Provided material below:

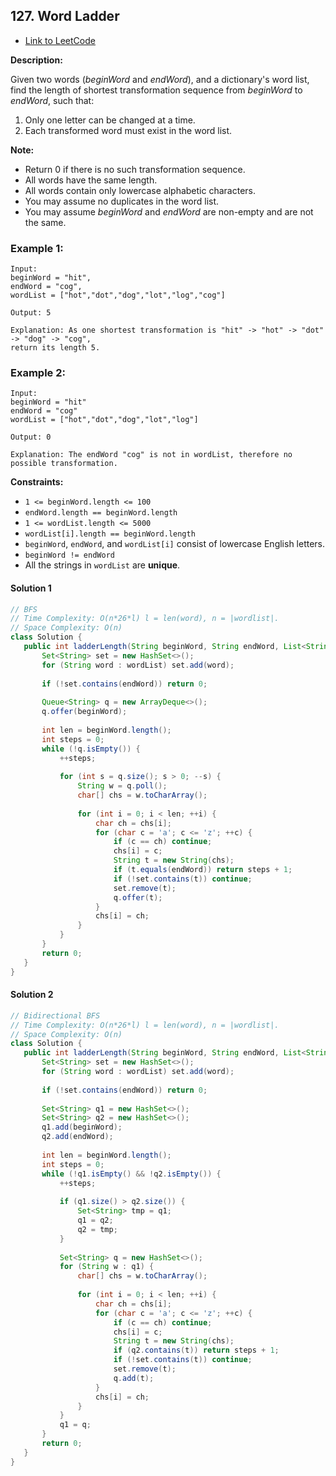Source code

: ## 127. Word Ladder

- [Link to LeetCode](https://leetcode.com/problems/word-ladder/)

**Description:**



Given two words (*beginWord* and *endWord*), and a dictionary's word list, find the length of shortest transformation sequence from *beginWord* to *endWord*, such that:

1. Only one letter can be changed at a time.
2. Each transformed word must exist in the word list.

**Note:**

- Return 0 if there is no such transformation sequence.
- All words have the same length.
- All words contain only lowercase alphabetic characters.
- You may assume no duplicates in the word list.
- You may assume *beginWord* and *endWord* are non-empty and are not the same.



<!-- tabs:start -->

### **Example 1:**

```
Input:
beginWord = "hit",
endWord = "cog",
wordList = ["hot","dot","dog","lot","log","cog"]

Output: 5

Explanation: As one shortest transformation is "hit" -> "hot" -> "dot" -> "dog" -> "cog",
return its length 5.
```

### **Example 2:**

```
Input:
beginWord = "hit"
endWord = "cog"
wordList = ["hot","dot","dog","lot","log"]

Output: 0

Explanation: The endWord "cog" is not in wordList, therefore no possible transformation.
```

<!-- tabs:end -->



**Constraints:**

- `1 <= beginWord.length <= 100`
- `endWord.length == beginWord.length`
- `1 <= wordList.length <= 5000`
- `wordList[i].length == beginWord.length`
- `beginWord`, `endWord`, and `wordList[i]` consist of lowercase English letters.
- `beginWord != endWord`
- All the strings in `wordList` are **unique**.



<!-- tabs:start -->

#### **Solution 1**



```java
// BFS
// Time Complexity: O(n*26*l) l = len(word), n = |wordlist|.
// Space Complexity: O(n)
class Solution {
   public int ladderLength(String beginWord, String endWord, List<String> wordList) {
       Set<String> set = new HashSet<>();
       for (String word : wordList) set.add(word);
      
       if (!set.contains(endWord)) return 0;
      
       Queue<String> q = new ArrayDeque<>();
       q.offer(beginWord);
      
       int len = beginWord.length();
       int steps = 0;
       while (!q.isEmpty()) {
           ++steps;
          
           for (int s = q.size(); s > 0; --s) {
               String w = q.poll();
               char[] chs = w.toCharArray();
              
               for (int i = 0; i < len; ++i) {
                   char ch = chs[i];
                   for (char c = 'a'; c <= 'z'; ++c) {
                       if (c == ch) continue;
                       chs[i] = c;
                       String t = new String(chs);
                       if (t.equals(endWord)) return steps + 1;
                       if (!set.contains(t)) continue;
                       set.remove(t);
                       q.offer(t);
                   }
                   chs[i] = ch;
               }
           }
       }
       return 0;
   }
}
```



#### **Solution 2**



```java
// Bidirectional BFS
// Time Complexity: O(n*26*l) l = len(word), n = |wordlist|.
// Space Complexity: O(n)
class Solution {
   public int ladderLength(String beginWord, String endWord, List<String> wordList) {
       Set<String> set = new HashSet<>();
       for (String word : wordList) set.add(word);
      
       if (!set.contains(endWord)) return 0;
      
       Set<String> q1 = new HashSet<>();
       Set<String> q2 = new HashSet<>();
       q1.add(beginWord);
       q2.add(endWord);
      
       int len = beginWord.length();
       int steps = 0;
       while (!q1.isEmpty() && !q2.isEmpty()) {
           ++steps;
          
           if (q1.size() > q2.size()) {
               Set<String> tmp = q1;
               q1 = q2;
               q2 = tmp;
           }
          
           Set<String> q = new HashSet<>();
           for (String w : q1) {
               char[] chs = w.toCharArray();
              
               for (int i = 0; i < len; ++i) {
                   char ch = chs[i];
                   for (char c = 'a'; c <= 'z'; ++c) {
                       if (c == ch) continue;
                       chs[i] = c;
                       String t = new String(chs);
                       if (q2.contains(t)) return steps + 1;
                       if (!set.contains(t)) continue;
                       set.remove(t);
                       q.add(t);
                   }
                   chs[i] = ch;
               }
           }
           q1 = q;
       }
       return 0;
   }
}
```



<!-- tabs:end -->



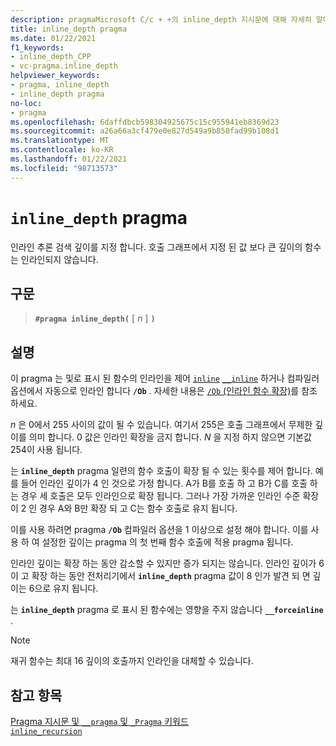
 ```yaml
---
description: pragmaMicrosoft C/c + +의 inline_depth 지시문에 대해 자세히 알아보세요.
title: inline_depth pragma
ms.date: 01/22/2021
f1_keywords:
- inline_depth_CPP
- vc-pragma.inline_depth
helpviewer_keywords:
- pragma, inline_depth
- inline_depth pragma
no-loc:
- pragma
ms.openlocfilehash: 6daffdbcb598304925675c15c955941eb8369d23
ms.sourcegitcommit: a26a66a3cf479e0e827d549a9b850fad99b108d1
ms.translationtype: MT
ms.contentlocale: ko-KR
ms.lasthandoff: 01/22/2021
ms.locfileid: "98713573"
---
```

# <a name="inline_depth-no-locpragma"></a>`inline_depth` pragma

인라인 추론 검색 깊이를 지정 합니다. 호출 그래프에서 지정 된 값 보다 큰 깊이의 함수는 인라인되지 않습니다.

## <a name="syntax"></a>구문

> **`#pragma inline_depth(`** [ *n* ] **`)`**

## <a name="remarks"></a>설명

이 pragma 는 및로 표시 된 함수의 인라인을 제어 [`inline`](../cpp/inline-functions-cpp.md) [`__inline`](../cpp/inline-functions-cpp.md) 하거나 컴파일러 옵션에서 자동으로 인라인 합니다 **`/Ob`** . 자세한 내용은 [ `/Ob` (인라인 함수 확장)](../build/reference/ob-inline-function-expansion.md)를 참조 하세요.

*n* 은 0에서 255 사이의 값이 될 수 있습니다. 여기서 255은 호출 그래프에서 무제한 깊이를 의미 합니다. 0 값은 인라인 확장을 금지 합니다. *N* 을 지정 하지 않으면 기본값 254이 사용 됩니다.

는 **`inline_depth`** pragma 일련의 함수 호출이 확장 될 수 있는 횟수를 제어 합니다. 예를 들어 인라인 깊이가 4 인 것으로 가정 합니다. A가 B를 호출 하 고 B가 C를 호출 하는 경우 세 호출은 모두 인라인으로 확장 됩니다. 그러나 가장 가까운 인라인 수준 확장이 2 인 경우 A와 B만 확장 되 고 C는 함수 호출로 유지 됩니다.

이를 사용 하려면 pragma **`/Ob`** 컴파일러 옵션을 1 이상으로 설정 해야 합니다. 이를 사용 하 여 설정한 깊이는 pragma 의 첫 번째 함수 호출에 적용 pragma 됩니다.

인라인 깊이는 확장 하는 동안 감소할 수 있지만 증가 되지는 않습니다. 인라인 깊이가 6이 고 확장 하는 동안 전처리기에서 **`inline_depth`** pragma 값이 8 인가 발견 되 면 깊이는 6으로 유지 됩니다.

는 **`inline_depth`** pragma 로 표시 된 함수에는 영향을 주지 않습니다 **`__forceinline`** .

> [!NOTE]
> 재귀 함수는 최대 16 깊이의 호출까지 인라인을 대체할 수 있습니다.

## <a name="see-also"></a>참고 항목

[Pragma 지시문 및 `__pragma` 및 `_Pragma` 키워드](./pragma-directives-and-the-pragma-keyword.md)\
[`inline_recursion`](../preprocessor/inline-recursion.md)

End of Provided material.

## Problem to work on
Of the lines above, show those in which "while" appears.

## Problem solution
       while (!q.isEmpty()) {
       while (!q1.isEmpty() && !q2.isEmpty()) {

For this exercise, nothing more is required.